Information provided =
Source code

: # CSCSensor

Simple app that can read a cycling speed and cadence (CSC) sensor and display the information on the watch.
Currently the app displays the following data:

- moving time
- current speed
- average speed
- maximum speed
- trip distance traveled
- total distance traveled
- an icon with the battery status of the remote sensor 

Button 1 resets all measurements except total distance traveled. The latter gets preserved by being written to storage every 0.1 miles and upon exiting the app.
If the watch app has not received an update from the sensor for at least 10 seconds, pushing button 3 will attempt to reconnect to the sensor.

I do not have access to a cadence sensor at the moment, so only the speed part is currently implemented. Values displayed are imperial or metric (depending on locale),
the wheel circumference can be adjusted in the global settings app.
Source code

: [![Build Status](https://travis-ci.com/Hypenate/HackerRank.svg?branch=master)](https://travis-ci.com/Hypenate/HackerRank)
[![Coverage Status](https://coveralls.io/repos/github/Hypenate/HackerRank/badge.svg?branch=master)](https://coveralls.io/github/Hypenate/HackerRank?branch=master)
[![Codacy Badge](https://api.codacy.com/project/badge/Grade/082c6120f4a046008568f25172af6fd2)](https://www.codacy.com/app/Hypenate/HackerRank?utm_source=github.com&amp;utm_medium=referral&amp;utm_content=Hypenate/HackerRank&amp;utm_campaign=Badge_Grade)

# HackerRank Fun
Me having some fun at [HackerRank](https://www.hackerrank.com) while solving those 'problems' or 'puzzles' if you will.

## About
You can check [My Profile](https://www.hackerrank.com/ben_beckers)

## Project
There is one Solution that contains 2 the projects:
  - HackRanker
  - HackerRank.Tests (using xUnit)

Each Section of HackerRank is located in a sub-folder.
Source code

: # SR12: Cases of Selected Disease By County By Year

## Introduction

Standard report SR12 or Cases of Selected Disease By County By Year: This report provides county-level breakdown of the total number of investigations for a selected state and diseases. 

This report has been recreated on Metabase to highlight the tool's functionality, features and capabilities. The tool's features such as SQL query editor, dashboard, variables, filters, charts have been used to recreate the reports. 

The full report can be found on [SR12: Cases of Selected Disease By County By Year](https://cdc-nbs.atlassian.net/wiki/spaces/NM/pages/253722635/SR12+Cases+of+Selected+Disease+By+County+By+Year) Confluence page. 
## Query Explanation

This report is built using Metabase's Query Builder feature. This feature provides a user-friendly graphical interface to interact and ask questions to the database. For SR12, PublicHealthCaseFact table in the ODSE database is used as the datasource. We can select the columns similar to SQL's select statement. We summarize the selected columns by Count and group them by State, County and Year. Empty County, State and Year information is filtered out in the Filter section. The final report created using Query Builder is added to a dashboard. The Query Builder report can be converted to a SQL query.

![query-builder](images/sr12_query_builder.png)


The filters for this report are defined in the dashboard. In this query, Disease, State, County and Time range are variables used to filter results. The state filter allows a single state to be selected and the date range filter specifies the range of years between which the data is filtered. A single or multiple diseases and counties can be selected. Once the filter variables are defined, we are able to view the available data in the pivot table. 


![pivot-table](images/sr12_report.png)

Assigned task =
Without altering a single word, write out the whole listing.

Answer to the problem =
Source code

: # CSCSensor

Simple app that can read a cycling speed and cadence (CSC) sensor and display the information on the watch.
Currently the app displays the following data:

- moving time
- current speed
- average speed
- maximum speed
- trip distance traveled
- total distance traveled
- an icon with the battery status of the remote sensor 

Button 1 resets all measurements except total distance traveled. The latter gets preserved by being written to storage every 0.1 miles and upon exiting the app.
If the watch app has not received an update from the sensor for at least 10 seconds, pushing button 3 will attempt to reconnect to the sensor.

I do not have access to a cadence sensor at the moment, so only the speed part is currently implemented. Values displayed are imperial or metric (depending on locale),
the wheel circumference can be adjusted in the global settings app.
Source code

: [![Build Status](https://travis-ci.com/Hypenate/HackerRank.svg?branch=master)](https://travis-ci.com/Hypenate/HackerRank)
[![Coverage Status](https://coveralls.io/repos/github/Hypenate/HackerRank/badge.svg?branch=master)](https://coveralls.io/github/Hypenate/HackerRank?branch=master)
[![Codacy Badge](https://api.codacy.com/project/badge/Grade/082c6120f4a046008568f25172af6fd2)](https://www.codacy.com/app/Hypenate/HackerRank?utm_source=github.com&amp;utm_medium=referral&amp;utm_content=Hypenate/HackerRank&amp;utm_campaign=Badge_Grade)

# HackerRank Fun
Me having some fun at [HackerRank](https://www.hackerrank.com) while solving those 'problems' or 'puzzles' if you will.

## About
You can check [My Profile](https://www.hackerrank.com/ben_beckers)

## Project
There is one Solution that contains 2 the projects:
  - HackRanker
  - HackerRank.Tests (using xUnit)

Each Section of HackerRank is located in a sub-folder.
Source code

: # SR12: Cases of Selected Disease By County By Year

## Introduction

Standard report SR12 or Cases of Selected Disease By County By Year: This report provides county-level breakdown of the total number of investigations for a selected state and diseases. 

This report has been recreated on Metabase to highlight the tool's functionality, features and capabilities. The tool's features such as SQL query editor, dashboard, variables, filters, charts have been used to recreate the reports. 

The full report can be found on [SR12: Cases of Selected Disease By County By Year](https://cdc-nbs.atlassian.net/wiki/spaces/NM/pages/253722635/SR12+Cases+of+Selected+Disease+By+County+By+Year) Confluence page. 
## Query Explanation

This report is built using Metabase's Query Builder feature. This feature provides a user-friendly graphical interface to interact and ask questions to the database. For SR12, PublicHealthCaseFact table in the ODSE database is used as the datasource. We can select the columns similar to SQL's select statement. We summarize the selected columns by Count and group them by State, County and Year. Empty County, State and Year information is filtered out in the Filter section. The final report created using Query Builder is added to a dashboard. The Query Builder report can be converted to a SQL query.

![query-builder](images/sr12_query_builder.png)


The filters for this report are defined in the dashboard. In this query, Disease, State, County and Time range are variables used to filter results. The state filter allows a single state to be selected and the date range filter specifies the range of years between which the data is filtered. A single or multiple diseases and counties can be selected. Once the filter variables are defined, we are able to view the available data in the pivot table. 


![pivot-table](images/sr12_report.png)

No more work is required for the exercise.